Agentic AI

Agentic AI Testing & Evaluation: A Complete Developer Guide for 2026

Testing AI agents is fundamentally different from testing deterministic software. Your agent's output changes with every run, tools can fail mid-chain, and a hallucination 3 steps deep can corrupt an entire workflow. This guide gives you a battle-tested testing pyramid — from fast mock-LLM unit tests to production monitoring — so you can ship AI agents with the same confidence you ship any other system.

Md Sanwar Hossain April 6, 2026 20 min read AI Agent Evaluation
Agentic AI testing and evaluation framework for developers 2026

TL;DR — The Testing Hierarchy

"Start with golden dataset regression tests for every agent feature. Add LLM-as-judge evaluation for open-ended outputs.
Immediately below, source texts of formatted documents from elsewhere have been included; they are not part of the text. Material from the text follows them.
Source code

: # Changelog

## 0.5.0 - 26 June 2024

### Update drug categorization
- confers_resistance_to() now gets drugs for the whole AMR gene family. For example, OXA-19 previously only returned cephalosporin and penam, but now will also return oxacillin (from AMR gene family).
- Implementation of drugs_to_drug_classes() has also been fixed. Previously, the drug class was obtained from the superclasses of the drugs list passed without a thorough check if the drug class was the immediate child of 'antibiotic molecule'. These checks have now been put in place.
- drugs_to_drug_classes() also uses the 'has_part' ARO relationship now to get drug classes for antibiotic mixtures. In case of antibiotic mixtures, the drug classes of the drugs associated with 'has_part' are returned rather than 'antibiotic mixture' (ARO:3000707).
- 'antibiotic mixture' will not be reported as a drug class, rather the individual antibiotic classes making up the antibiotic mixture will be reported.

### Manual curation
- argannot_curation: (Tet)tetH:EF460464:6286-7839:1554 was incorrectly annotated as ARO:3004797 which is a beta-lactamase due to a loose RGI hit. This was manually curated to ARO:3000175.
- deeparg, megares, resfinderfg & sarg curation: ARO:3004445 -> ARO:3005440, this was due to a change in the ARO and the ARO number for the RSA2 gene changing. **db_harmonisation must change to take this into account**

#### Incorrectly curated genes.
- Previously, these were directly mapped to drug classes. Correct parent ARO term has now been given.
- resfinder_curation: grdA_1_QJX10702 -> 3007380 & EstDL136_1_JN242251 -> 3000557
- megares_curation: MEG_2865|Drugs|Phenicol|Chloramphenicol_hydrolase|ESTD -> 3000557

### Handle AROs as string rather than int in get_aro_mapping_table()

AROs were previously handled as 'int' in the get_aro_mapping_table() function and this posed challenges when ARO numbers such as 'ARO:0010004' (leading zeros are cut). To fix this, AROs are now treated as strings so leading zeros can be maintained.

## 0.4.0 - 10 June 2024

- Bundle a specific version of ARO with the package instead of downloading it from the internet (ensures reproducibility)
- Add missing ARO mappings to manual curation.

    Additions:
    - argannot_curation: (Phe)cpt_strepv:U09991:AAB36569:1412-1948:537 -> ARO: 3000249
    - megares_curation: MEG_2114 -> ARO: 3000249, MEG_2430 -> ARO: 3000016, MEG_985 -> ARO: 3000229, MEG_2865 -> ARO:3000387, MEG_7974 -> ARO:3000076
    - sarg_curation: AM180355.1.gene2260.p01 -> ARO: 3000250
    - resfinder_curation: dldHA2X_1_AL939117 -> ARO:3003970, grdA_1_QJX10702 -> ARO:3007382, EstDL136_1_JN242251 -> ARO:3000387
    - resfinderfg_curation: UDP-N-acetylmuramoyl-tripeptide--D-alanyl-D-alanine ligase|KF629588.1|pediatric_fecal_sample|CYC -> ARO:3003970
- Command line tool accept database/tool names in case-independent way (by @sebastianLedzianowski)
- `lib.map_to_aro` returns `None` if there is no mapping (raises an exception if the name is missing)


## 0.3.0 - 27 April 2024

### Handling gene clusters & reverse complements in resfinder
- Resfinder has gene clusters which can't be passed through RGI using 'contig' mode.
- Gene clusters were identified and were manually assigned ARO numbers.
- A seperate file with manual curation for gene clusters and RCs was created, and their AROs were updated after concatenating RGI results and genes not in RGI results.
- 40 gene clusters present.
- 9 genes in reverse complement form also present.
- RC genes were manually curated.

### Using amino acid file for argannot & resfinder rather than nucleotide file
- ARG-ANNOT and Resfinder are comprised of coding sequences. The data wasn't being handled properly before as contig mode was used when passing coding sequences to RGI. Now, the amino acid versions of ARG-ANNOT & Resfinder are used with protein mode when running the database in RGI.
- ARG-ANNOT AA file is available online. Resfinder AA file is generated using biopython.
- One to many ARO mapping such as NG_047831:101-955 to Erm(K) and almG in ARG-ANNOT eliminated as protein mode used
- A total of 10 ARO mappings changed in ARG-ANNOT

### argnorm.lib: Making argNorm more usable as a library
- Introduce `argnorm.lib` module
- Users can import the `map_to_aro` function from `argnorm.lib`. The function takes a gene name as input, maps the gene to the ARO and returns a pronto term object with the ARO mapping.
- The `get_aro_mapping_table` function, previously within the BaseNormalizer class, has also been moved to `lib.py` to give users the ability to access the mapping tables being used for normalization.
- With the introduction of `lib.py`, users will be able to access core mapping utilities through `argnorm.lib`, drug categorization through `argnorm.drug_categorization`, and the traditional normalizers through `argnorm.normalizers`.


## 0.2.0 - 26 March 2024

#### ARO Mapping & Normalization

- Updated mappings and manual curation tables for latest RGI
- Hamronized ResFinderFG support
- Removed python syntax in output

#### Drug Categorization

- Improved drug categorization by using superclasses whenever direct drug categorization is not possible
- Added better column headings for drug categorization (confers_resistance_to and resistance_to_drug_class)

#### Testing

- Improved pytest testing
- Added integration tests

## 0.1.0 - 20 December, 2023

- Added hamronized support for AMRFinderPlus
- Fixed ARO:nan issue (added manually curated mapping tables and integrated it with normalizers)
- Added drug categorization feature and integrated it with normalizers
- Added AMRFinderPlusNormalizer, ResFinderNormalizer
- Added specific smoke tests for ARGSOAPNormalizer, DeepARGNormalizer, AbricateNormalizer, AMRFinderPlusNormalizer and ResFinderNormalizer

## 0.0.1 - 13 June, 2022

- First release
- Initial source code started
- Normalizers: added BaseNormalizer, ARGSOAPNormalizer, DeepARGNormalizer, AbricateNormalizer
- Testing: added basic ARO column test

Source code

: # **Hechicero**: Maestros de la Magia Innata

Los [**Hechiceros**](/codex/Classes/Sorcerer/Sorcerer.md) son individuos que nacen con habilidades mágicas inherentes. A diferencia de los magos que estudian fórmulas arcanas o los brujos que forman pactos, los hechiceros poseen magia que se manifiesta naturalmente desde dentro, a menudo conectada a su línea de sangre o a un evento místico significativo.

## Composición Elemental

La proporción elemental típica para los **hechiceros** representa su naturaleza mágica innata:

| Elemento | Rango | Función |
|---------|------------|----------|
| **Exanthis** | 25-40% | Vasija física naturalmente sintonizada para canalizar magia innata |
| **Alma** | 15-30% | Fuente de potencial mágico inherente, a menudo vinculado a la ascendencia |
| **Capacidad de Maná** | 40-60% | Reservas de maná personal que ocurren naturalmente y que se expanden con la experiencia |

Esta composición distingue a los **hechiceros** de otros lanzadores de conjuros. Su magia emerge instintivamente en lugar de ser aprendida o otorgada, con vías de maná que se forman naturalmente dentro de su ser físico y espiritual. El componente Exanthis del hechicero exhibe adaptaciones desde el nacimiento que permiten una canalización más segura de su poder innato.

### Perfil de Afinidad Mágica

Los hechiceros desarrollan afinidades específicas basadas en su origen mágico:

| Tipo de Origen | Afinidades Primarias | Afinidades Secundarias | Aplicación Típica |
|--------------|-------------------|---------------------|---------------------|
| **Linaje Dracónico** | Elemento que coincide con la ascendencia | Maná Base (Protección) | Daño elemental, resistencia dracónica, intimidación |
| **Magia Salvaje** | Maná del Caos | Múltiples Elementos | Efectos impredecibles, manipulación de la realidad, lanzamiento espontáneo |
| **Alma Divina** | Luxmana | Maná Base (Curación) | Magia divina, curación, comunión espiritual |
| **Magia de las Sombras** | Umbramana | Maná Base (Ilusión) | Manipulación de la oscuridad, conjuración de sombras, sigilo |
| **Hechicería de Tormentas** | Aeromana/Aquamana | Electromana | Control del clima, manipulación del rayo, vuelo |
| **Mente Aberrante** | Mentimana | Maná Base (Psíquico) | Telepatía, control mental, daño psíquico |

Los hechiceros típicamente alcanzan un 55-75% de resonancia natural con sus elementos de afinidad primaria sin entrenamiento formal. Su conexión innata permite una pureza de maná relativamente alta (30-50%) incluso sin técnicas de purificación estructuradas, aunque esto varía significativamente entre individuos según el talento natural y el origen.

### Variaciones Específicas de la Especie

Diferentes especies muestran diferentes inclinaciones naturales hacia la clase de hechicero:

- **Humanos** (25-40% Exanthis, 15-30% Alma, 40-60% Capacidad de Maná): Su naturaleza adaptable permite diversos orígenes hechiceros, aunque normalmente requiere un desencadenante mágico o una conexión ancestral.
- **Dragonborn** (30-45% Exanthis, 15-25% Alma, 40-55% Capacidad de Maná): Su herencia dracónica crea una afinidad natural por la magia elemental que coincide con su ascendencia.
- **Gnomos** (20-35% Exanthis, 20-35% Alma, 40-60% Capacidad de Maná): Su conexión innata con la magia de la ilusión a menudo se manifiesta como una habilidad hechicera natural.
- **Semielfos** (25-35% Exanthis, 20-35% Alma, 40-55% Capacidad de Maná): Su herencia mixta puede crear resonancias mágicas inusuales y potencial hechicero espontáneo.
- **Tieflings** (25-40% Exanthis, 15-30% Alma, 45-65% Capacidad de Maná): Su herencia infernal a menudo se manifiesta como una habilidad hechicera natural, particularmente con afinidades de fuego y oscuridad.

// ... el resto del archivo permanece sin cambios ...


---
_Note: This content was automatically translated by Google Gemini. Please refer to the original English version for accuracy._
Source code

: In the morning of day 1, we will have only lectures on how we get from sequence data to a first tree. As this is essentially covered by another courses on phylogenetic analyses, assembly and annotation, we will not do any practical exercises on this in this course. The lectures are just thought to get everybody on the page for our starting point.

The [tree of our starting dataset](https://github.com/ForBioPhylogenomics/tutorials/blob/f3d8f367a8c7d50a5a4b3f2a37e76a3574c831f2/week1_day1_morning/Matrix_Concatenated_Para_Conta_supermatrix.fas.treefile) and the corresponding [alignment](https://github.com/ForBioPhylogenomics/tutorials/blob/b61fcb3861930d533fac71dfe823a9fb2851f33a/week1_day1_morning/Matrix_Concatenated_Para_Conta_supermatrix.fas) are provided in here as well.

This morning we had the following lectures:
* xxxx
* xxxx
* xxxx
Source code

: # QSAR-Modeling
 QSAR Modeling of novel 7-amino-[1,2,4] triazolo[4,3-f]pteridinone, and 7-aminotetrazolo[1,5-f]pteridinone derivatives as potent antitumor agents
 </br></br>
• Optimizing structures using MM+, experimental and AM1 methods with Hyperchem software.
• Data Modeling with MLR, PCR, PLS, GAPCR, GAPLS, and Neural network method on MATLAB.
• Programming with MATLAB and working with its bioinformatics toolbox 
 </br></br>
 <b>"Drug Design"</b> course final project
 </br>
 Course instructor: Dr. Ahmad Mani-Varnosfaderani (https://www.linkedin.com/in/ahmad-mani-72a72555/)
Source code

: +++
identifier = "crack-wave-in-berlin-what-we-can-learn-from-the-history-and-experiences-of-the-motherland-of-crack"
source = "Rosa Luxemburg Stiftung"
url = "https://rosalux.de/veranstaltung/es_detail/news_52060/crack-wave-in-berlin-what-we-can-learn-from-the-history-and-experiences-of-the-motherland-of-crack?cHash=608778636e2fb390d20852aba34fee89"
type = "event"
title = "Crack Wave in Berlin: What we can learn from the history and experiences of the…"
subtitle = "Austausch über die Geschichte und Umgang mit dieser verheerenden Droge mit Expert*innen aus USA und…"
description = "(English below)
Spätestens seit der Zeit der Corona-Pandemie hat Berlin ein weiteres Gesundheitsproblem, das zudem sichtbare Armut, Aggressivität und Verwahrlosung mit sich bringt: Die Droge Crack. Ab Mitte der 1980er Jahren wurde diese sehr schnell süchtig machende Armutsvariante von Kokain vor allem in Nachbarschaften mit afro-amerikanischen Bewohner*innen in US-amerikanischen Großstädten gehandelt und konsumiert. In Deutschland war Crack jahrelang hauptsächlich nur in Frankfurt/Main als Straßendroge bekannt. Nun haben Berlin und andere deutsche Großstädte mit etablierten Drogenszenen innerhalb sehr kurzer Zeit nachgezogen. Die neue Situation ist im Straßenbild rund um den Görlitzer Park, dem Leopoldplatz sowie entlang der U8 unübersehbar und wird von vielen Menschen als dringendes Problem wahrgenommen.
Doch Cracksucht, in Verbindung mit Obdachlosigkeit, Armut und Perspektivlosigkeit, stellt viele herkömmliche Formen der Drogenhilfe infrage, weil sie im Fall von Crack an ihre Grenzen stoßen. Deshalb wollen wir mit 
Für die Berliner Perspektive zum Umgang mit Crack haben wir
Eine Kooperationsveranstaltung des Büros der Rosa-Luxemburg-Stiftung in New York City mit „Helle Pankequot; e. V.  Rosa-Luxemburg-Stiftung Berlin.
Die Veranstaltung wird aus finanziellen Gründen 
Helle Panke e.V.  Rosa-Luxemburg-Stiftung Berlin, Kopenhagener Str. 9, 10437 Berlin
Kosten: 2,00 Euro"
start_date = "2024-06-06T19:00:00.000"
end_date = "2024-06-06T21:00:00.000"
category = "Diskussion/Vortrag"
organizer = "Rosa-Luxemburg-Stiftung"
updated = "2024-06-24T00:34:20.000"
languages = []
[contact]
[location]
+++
Track per-tool accuracy, chain success rates, and hallucination rates in CI/CD to catch regressions before they reach production."

Table of Contents

  1. Why Testing AI Agents Is Different
  2. Unit Testing AI Agents with Mock LLMs
  3. Integration Testing Agent Tool Calls
  4. Golden Datasets & Regression Testing
  5. LLM-as-Judge Evaluation
  6. RAGAS Metrics for RAG-Based Agents
  7. Simulation & Adversarial Testing
  8. Evaluation Frameworks Compared
  9. Integrating Evals into CI/CD Pipelines
  10. Monitoring Agent Quality in Production

1. Why Testing AI Agents Is Different

Traditional software testing operates on deterministic input/output contracts. You assert assertEquals("Alice", user.getName()) and it either passes or fails, every single time. AI agents break this contract in four fundamental ways:

These constraints demand a layered testing strategy. The AI agent testing pyramid has three tiers: fast and cheap unit tests at the base, integration tests in the middle, and expensive eval runs at the top — run less frequently but with higher coverage of semantic quality.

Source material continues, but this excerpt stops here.